Last week, JP Morgan published a piece that caught my eye. They argued that one of the advantages of listing in the US is indeed access to greater passive investment. According to their estimates, various index funds hold 20-50% of US-listed companies. In Europe, passive ownership ranges from 10-25%. Unlike an active investor, which has more flexibility to access the instrument abroad, passive funds (such as ETFs) have much less of it, and are more tethered to an exchange.
Furthermore, as we have seen and heard for a while, active fund managers on the whole, have delivered (at best!) mixed performances versus their benchmarks in recent years, which is exacerbating the flow of capital into passive funds. Just look at the data:
JP Morgan also looked at a few companies that have moved their primary listings from Europe to the US in the last two years: CRH, Ferguson, Flutter, Linde, and CNH5. They concluded that the valuation gap between these companies and their US peers has indeed narrowed since the listing move, and both passive and active ownership of these stocks has increased since a year before the listing change.
As a result, the US capital market has been gaining popularity in Europe: the number of EU companies seeking single and dual listings in both the EU and US, as well as European companies with ADRs, has increased. And interestingly, the main contributor could have been passive institutions6, assets of which have been increasingly concentrated in just three institutions which we will talk about in the coming posts.

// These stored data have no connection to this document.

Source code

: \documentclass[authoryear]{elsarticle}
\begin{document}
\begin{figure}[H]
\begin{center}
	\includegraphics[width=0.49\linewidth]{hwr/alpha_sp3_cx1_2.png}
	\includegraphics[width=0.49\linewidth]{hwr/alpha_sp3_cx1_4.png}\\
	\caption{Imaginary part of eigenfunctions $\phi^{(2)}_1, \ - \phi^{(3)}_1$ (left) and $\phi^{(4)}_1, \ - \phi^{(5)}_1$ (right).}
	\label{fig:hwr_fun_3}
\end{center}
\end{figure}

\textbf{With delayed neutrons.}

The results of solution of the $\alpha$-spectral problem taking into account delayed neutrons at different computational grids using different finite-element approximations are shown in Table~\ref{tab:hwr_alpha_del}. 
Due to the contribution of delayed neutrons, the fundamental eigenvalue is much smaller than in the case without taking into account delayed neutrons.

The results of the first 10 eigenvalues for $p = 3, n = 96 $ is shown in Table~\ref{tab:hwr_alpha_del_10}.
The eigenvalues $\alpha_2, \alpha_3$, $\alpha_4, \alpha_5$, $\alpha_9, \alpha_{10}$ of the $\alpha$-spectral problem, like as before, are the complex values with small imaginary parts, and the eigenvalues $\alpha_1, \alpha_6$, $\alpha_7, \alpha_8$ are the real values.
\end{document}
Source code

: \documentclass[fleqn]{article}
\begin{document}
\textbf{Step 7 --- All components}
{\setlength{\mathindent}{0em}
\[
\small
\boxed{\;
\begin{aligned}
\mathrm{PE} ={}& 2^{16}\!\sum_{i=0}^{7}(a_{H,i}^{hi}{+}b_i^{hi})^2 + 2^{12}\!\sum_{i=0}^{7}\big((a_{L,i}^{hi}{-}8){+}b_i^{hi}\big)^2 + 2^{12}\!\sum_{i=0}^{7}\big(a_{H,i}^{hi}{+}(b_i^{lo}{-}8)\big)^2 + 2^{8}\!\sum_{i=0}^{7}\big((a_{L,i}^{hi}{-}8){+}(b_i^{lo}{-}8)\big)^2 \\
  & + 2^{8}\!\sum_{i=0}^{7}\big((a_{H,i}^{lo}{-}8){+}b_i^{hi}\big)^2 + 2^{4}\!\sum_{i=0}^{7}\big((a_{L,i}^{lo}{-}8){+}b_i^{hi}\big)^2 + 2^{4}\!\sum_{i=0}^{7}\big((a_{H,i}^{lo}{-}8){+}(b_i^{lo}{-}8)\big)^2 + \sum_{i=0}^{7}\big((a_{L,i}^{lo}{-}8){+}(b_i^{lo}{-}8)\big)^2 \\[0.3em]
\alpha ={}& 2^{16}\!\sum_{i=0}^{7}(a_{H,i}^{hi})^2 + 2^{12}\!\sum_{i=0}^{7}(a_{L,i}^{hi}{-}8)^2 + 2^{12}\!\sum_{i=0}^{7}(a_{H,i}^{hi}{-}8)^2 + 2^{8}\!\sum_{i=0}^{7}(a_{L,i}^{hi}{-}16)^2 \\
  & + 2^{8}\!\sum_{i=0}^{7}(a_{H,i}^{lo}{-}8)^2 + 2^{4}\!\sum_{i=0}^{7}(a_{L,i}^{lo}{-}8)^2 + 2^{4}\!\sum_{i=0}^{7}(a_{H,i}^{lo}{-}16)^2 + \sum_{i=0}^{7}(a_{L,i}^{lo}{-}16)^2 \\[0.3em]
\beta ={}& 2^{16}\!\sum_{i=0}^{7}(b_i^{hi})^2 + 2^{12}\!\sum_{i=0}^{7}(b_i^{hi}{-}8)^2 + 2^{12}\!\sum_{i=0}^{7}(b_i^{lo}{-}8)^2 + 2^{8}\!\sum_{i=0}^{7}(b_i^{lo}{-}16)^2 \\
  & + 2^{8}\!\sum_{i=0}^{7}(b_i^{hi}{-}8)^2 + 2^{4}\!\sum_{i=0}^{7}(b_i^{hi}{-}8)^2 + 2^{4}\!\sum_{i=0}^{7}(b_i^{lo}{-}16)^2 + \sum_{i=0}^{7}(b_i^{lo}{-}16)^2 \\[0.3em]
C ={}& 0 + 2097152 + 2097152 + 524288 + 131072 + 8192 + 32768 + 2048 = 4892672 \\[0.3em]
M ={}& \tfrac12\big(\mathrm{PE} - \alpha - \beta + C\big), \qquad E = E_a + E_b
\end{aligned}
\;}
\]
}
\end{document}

As we have written about earlier, for the London Stock Exchange Group, the ‘exchange’ part is negligible. The debate is not about boosting revenues for the parent, but rather bringing back the old glory of London being a global listing epicentre of capital markets. But no only in London; financial centres around the world look at their exchanges not as data providers but still as traditional listing and trading venues.
The changes include amongst others, permitting dual-class share structures, removing the requirement for shareholder approval for certain transactions, and lowering revenue requirements for listing. Many of those are supportive for technology
In 2022 alone, 208 securities class action suits were filed in the US, including 34 against non-US issuers.
There are over 2,400 depositary receipt (often referred to DRs, ADRs, GDRs) globally. Those receipts (like a ticket in a cloakroom) represent the underlying ordinary share and pass ‘through all’ corporate actions like dividends. They are fungible (ie DR in New York can be exchanged into a Kazakh ordinary share). There are also various types of receipts, ranging from OTC (‘level 1 DR’), to a fully fledged listing (‘level 3 DR’).
Each of these companies has compelling operational reasons to migrate their listings to the US. CRH earns 75 per cent of its ebitda from North America; Flutter’s biggest revenue stream comes from US-based sports bookie FanDuel; and Ferguson’s operations are now “100 per cent North America”.
It is also probably worthwhile to pause and state the obvious: a listing on the US exchange (or any other exchange) does not automatically guarantee passive investment. The point that I think JP Morgan is trying to make (along with its case studies) is that, in a like-for-like comparison between companies listed in Europe versus the US, the latter will attract more passive fund flows.